Nothing but the text of the records belongs in your answer: repeat all of it exactly and leave out the images.

+++ Records provided

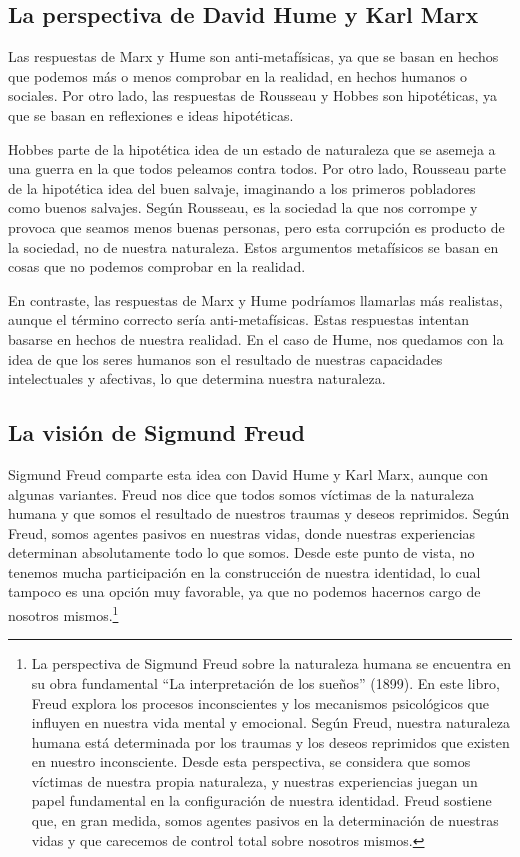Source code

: \documentclass[
  a4paper,
]{article}
\begin{document}
\subsection{La perspectiva de David Hume y Karl
Marx}\label{la-perspectiva-de-david-hume-y-karl-marx}

Las respuestas de Marx y Hume son anti-metafísicas, ya que se basan en
hechos que podemos más o menos comprobar en la realidad, en hechos
humanos o sociales. Por otro lado, las respuestas de Rousseau y Hobbes
son hipotéticas, ya que se basan en reflexiones e ideas hipotéticas.

Hobbes parte de la hipotética idea de un estado de naturaleza que se
asemeja a una guerra en la que todos peleamos contra todos. Por otro
lado, Rousseau parte de la hipotética idea del buen salvaje, imaginando
a los primeros pobladores como buenos salvajes. Según Rousseau, es la
sociedad la que nos corrompe y provoca que seamos menos buenas personas,
pero esta corrupción es producto de la sociedad, no de nuestra
naturaleza. Estos argumentos metafísicos se basan en cosas que no
podemos comprobar en la realidad.

En contraste, las respuestas de Marx y Hume podríamos llamarlas más
realistas, aunque el término correcto sería anti-metafísicas. Estas
respuestas intentan basarse en hechos de nuestra realidad. En el caso de
Hume, nos quedamos con la idea de que los seres humanos son el resultado
de nuestras capacidades intelectuales y afectivas, lo que determina
nuestra naturaleza.

\subsection{La visión de Sigmund
Freud}\label{la-visiuxf3n-de-sigmund-freud}

Sigmund Freud comparte esta idea con David Hume y Karl Marx, aunque con
algunas variantes. Freud nos dice que todos somos víctimas de la
naturaleza humana y que somos el resultado de nuestros traumas y deseos
reprimidos. Según Freud, somos agentes pasivos en nuestras vidas, donde
nuestras experiencias determinan absolutamente todo lo que somos. Desde
este punto de vista, no tenemos mucha participación en la construcción
de nuestra identidad, lo cual tampoco es una opción muy favorable, ya
que no podemos hacernos cargo de nosotros mismos.\footnote{La
  perspectiva de Sigmund Freud sobre la naturaleza humana se encuentra
  en su obra fundamental ``La interpretación de los sueños'' (1899). En
  este libro, Freud explora los procesos inconscientes y los mecanismos
  psicológicos que influyen en nuestra vida mental y emocional. Según
  Freud, nuestra naturaleza humana está determinada por los traumas y
  los deseos reprimidos que existen en nuestro inconsciente. Desde esta
  perspectiva, se considera que somos víctimas de nuestra propia
  naturaleza, y nuestras experiencias juegan un papel fundamental en la
  configuración de nuestra identidad. Freud sostiene que, en gran
  medida, somos agentes pasivos en la determinación de nuestras vidas y
  que carecemos de control total sobre nosotros mismos.}
\end{document}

++++++

Response to this task:
Source code

: \documentclass[
  a4paper,
]{article}
\begin{document}
\subsection{La perspectiva de David Hume y Karl
Marx}\label{la-perspectiva-de-david-hume-y-karl-marx}

Las respuestas de Marx y Hume son anti-metafísicas, ya que se basan en
hechos que podemos más o menos comprobar en la realidad, en hechos
humanos o sociales. Por otro lado, las respuestas de Rousseau y Hobbes
son hipotéticas, ya que se basan en reflexiones e ideas hipotéticas.

Hobbes parte de la hipotética idea de un estado de naturaleza que se
asemeja a una guerra en la que todos peleamos contra todos. Por otro
lado, Rousseau parte de la hipotética idea del buen salvaje, imaginando
a los primeros pobladores como buenos salvajes. Según Rousseau, es la
sociedad la que nos corrompe y provoca que seamos menos buenas personas,
pero esta corrupción es producto de la sociedad, no de nuestra
naturaleza. Estos argumentos metafísicos se basan en cosas que no
podemos comprobar en la realidad.

En contraste, las respuestas de Marx y Hume podríamos llamarlas más
realistas, aunque el término correcto sería anti-metafísicas. Estas
respuestas intentan basarse en hechos de nuestra realidad. En el caso de
Hume, nos quedamos con la idea de que los seres humanos son el resultado
de nuestras capacidades intelectuales y afectivas, lo que determina
nuestra naturaleza.

\subsection{La visión de Sigmund
Freud}\label{la-visiuxf3n-de-sigmund-freud}

Sigmund Freud comparte esta idea con David Hume y Karl Marx, aunque con
algunas variantes. Freud nos dice que todos somos víctimas de la
naturaleza humana y que somos el resultado de nuestros traumas y deseos
reprimidos. Según Freud, somos agentes pasivos en nuestras vidas, donde
nuestras experiencias determinan absolutamente todo lo que somos. Desde
este punto de vista, no tenemos mucha participación en la construcción
de nuestra identidad, lo cual tampoco es una opción muy favorable, ya
que no podemos hacernos cargo de nosotros mismos.\footnote{La
  perspectiva de Sigmund Freud sobre la naturaleza humana se encuentra
  en su obra fundamental ``La interpretación de los sueños'' (1899). En
  este libro, Freud explora los procesos inconscientes y los mecanismos
  psicológicos que influyen en nuestra vida mental y emocional. Según
  Freud, nuestra naturaleza humana está determinada por los traumas y
  los deseos reprimidos que existen en nuestro inconsciente. Desde esta
  perspectiva, se considera que somos víctimas de nuestra propia
  naturaleza, y nuestras experiencias juegan un papel fundamental en la
  configuración de nuestra identidad. Freud sostiene que, en gran
  medida, somos agentes pasivos en la determinación de nuestras vidas y
  que carecemos de control total sobre nosotros mismos.}
\end{document}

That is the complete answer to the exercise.